* **Required action**
Copy out each line below in which the string "Description" appears.

[Collected data entries]
● ● ● ●
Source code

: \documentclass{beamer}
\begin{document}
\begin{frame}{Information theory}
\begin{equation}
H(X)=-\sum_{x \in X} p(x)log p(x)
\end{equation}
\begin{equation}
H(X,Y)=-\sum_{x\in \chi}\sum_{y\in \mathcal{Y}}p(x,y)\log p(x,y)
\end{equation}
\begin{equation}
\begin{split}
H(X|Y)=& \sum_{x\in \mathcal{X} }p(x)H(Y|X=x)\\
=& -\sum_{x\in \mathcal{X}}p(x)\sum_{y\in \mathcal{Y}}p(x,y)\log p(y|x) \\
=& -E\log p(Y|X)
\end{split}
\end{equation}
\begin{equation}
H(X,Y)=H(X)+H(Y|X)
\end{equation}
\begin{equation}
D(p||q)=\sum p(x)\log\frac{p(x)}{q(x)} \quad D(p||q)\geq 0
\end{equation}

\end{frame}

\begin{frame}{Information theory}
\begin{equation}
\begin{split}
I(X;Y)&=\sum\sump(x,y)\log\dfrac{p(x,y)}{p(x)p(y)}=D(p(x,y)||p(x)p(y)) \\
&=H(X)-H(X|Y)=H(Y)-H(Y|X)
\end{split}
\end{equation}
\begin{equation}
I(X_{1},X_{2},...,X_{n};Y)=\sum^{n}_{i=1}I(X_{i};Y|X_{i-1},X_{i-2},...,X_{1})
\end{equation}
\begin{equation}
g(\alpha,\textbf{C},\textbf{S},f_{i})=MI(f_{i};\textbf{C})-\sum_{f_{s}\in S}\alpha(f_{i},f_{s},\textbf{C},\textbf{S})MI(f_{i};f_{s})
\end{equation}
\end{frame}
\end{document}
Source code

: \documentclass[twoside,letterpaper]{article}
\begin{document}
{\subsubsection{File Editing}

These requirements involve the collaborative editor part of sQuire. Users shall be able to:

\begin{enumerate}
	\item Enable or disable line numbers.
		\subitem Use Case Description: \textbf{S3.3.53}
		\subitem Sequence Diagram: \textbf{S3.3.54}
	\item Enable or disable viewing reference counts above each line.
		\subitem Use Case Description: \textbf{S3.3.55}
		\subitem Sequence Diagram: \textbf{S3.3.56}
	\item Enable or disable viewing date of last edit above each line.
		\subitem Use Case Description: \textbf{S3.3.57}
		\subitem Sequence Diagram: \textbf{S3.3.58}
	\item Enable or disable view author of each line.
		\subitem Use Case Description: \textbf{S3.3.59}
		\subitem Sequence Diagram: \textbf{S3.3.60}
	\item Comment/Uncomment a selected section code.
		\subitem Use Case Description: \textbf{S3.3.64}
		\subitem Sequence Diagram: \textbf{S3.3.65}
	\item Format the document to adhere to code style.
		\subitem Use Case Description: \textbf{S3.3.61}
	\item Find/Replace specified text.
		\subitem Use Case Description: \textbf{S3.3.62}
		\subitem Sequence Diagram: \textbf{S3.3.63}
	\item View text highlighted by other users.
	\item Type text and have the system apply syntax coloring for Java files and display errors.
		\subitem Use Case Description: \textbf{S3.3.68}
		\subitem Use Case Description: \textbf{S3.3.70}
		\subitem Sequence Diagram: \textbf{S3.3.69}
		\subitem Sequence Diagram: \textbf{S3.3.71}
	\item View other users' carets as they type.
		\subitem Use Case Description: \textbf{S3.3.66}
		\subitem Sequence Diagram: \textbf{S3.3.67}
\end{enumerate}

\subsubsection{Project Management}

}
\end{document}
● ● ● ●
* **Exercise response**
		\subitem Use Case Description: \textbf{S3.3.53}
		\subitem Use Case Description: \textbf{S3.3.55}
		\subitem Use Case Description: \textbf{S3.3.57}
		\subitem Use Case Description: \textbf{S3.3.59}
		\subitem Use Case Description: \textbf{S3.3.64}
		\subitem Use Case Description: \textbf{S3.3.61}
		\subitem Use Case Description: \textbf{S3.3.62}
		\subitem Use Case Description: \textbf{S3.3.68}
		\subitem Use Case Description: \textbf{S3.3.70}
		\subitem Use Case Description: \textbf{S3.3.66}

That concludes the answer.